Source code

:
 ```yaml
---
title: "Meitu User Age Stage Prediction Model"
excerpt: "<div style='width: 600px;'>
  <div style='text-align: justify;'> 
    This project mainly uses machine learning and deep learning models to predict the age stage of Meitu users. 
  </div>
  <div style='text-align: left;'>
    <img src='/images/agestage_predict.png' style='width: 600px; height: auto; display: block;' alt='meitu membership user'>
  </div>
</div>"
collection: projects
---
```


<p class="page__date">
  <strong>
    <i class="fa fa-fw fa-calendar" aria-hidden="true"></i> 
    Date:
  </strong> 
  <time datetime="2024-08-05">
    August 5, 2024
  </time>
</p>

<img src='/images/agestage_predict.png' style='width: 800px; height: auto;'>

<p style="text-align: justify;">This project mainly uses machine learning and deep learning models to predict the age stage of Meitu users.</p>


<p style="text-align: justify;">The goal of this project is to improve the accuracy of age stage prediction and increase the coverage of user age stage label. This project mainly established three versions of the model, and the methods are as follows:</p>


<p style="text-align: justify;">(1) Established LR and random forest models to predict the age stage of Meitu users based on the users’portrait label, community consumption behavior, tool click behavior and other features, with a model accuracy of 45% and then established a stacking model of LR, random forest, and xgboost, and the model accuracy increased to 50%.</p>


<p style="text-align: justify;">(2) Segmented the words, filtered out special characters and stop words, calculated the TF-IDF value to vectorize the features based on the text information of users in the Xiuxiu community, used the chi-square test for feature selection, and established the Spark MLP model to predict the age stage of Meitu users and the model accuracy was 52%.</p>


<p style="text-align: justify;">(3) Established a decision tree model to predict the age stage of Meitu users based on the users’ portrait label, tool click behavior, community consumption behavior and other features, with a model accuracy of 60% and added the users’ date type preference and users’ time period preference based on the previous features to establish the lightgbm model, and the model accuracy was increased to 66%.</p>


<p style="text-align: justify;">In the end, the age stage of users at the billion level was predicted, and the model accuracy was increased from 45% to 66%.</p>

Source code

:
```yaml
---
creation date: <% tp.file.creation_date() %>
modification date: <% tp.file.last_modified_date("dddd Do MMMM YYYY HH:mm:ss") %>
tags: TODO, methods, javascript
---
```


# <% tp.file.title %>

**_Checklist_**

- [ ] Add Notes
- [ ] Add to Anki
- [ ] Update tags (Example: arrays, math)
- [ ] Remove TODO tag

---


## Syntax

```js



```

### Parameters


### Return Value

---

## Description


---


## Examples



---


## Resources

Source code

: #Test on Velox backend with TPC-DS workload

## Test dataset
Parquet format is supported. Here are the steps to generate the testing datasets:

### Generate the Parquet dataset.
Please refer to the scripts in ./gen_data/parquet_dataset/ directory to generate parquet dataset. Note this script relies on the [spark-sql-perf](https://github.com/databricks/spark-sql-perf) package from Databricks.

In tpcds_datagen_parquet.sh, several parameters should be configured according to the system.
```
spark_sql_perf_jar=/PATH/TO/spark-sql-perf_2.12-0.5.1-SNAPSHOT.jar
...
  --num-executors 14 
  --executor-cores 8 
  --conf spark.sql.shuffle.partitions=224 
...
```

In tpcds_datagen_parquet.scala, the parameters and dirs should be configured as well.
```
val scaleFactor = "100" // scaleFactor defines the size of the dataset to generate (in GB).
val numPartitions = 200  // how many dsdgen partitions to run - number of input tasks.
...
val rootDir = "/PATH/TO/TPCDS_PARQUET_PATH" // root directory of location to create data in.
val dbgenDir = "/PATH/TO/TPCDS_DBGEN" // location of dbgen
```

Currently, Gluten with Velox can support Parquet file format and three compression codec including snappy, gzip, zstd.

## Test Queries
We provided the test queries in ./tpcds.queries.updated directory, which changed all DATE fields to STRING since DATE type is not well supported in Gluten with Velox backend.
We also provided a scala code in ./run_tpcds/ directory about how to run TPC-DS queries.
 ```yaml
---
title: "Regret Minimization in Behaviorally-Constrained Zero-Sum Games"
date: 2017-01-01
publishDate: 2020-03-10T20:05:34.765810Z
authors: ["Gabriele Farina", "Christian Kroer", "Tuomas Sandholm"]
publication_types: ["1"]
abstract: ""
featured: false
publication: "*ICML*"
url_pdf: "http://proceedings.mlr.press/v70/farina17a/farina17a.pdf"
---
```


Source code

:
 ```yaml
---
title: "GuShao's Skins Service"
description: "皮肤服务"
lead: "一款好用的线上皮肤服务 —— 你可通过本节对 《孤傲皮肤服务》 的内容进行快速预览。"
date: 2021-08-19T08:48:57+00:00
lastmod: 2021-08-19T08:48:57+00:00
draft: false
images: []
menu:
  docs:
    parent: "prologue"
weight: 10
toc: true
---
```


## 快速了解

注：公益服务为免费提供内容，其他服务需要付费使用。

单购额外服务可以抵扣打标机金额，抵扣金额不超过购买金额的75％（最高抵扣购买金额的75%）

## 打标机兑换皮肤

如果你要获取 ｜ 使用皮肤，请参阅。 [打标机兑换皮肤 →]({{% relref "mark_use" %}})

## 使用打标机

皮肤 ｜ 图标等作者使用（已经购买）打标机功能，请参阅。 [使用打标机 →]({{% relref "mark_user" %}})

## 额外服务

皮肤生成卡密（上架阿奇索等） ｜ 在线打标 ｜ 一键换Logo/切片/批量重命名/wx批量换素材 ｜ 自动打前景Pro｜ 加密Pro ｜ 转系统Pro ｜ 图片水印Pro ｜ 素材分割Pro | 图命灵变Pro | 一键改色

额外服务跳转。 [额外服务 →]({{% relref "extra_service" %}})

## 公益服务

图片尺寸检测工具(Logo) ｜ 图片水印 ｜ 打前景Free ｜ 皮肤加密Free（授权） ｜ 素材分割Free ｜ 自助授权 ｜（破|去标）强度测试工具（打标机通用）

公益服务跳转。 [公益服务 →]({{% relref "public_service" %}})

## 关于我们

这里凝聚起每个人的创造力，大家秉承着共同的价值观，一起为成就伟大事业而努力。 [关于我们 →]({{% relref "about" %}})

--

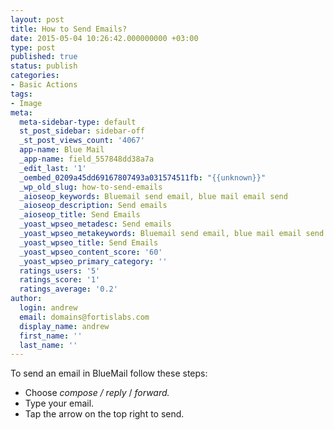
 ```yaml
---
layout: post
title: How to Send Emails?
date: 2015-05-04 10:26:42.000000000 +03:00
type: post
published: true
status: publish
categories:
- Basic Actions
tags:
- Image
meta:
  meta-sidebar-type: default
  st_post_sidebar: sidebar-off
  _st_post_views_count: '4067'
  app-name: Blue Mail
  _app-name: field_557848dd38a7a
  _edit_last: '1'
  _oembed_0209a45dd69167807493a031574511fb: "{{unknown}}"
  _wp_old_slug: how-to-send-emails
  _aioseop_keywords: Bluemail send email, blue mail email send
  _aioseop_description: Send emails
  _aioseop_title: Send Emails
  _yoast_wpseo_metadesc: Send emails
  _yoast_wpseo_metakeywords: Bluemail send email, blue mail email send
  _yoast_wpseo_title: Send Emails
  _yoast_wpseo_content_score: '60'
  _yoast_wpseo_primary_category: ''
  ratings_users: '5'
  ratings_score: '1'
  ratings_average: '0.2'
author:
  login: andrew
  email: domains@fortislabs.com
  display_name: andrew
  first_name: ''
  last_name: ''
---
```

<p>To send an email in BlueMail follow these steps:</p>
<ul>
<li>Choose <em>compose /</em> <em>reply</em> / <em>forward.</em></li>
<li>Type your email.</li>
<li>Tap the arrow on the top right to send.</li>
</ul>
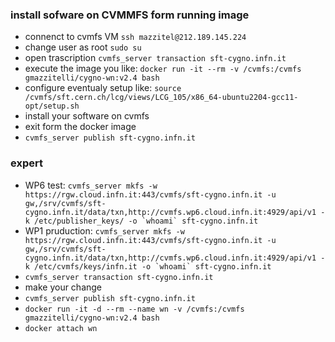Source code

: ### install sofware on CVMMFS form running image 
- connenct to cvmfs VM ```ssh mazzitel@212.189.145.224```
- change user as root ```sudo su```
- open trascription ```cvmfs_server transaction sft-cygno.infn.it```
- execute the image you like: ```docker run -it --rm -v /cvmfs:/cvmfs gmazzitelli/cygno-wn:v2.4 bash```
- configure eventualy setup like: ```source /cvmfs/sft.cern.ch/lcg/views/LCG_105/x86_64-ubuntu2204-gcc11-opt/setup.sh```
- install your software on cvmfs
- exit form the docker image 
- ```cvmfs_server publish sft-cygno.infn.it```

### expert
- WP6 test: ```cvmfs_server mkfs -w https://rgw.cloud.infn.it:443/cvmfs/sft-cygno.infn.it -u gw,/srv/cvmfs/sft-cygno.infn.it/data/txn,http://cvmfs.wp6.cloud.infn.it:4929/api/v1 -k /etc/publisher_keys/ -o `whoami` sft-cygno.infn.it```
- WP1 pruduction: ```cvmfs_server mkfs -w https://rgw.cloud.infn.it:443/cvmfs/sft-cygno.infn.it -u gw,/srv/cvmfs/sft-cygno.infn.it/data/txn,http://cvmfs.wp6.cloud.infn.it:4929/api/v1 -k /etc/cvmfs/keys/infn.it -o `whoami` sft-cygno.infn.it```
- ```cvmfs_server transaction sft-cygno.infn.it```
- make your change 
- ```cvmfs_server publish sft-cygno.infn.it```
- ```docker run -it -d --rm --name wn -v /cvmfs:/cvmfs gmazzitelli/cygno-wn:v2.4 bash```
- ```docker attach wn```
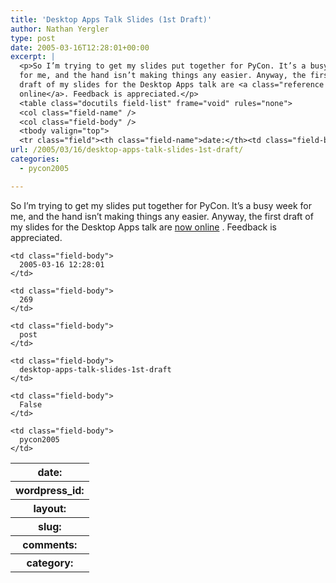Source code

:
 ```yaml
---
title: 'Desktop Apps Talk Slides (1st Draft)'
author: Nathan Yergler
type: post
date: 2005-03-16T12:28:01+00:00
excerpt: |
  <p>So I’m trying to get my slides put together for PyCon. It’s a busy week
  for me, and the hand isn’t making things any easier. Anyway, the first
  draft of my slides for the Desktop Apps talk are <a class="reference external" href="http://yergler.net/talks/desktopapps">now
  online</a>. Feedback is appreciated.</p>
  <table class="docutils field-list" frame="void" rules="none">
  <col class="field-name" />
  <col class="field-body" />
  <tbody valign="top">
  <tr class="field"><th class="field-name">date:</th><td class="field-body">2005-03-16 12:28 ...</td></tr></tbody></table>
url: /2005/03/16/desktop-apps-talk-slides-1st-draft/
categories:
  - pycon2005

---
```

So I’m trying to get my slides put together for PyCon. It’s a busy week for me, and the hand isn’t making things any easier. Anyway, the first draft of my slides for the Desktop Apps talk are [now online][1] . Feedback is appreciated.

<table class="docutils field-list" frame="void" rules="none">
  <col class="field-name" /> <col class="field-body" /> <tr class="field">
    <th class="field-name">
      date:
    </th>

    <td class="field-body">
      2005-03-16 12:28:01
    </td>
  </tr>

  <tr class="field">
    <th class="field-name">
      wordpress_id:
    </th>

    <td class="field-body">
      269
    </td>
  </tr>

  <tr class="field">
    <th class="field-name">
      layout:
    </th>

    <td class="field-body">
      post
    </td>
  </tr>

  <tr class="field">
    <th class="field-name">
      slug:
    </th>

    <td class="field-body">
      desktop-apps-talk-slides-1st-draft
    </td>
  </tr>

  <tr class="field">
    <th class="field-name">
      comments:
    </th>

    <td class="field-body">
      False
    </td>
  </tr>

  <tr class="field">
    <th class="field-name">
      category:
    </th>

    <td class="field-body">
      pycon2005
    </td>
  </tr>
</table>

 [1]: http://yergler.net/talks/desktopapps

▸ What is being asked: Answer with the count alone: how many lines in the data above have "models" in them?

▸ Response box: 3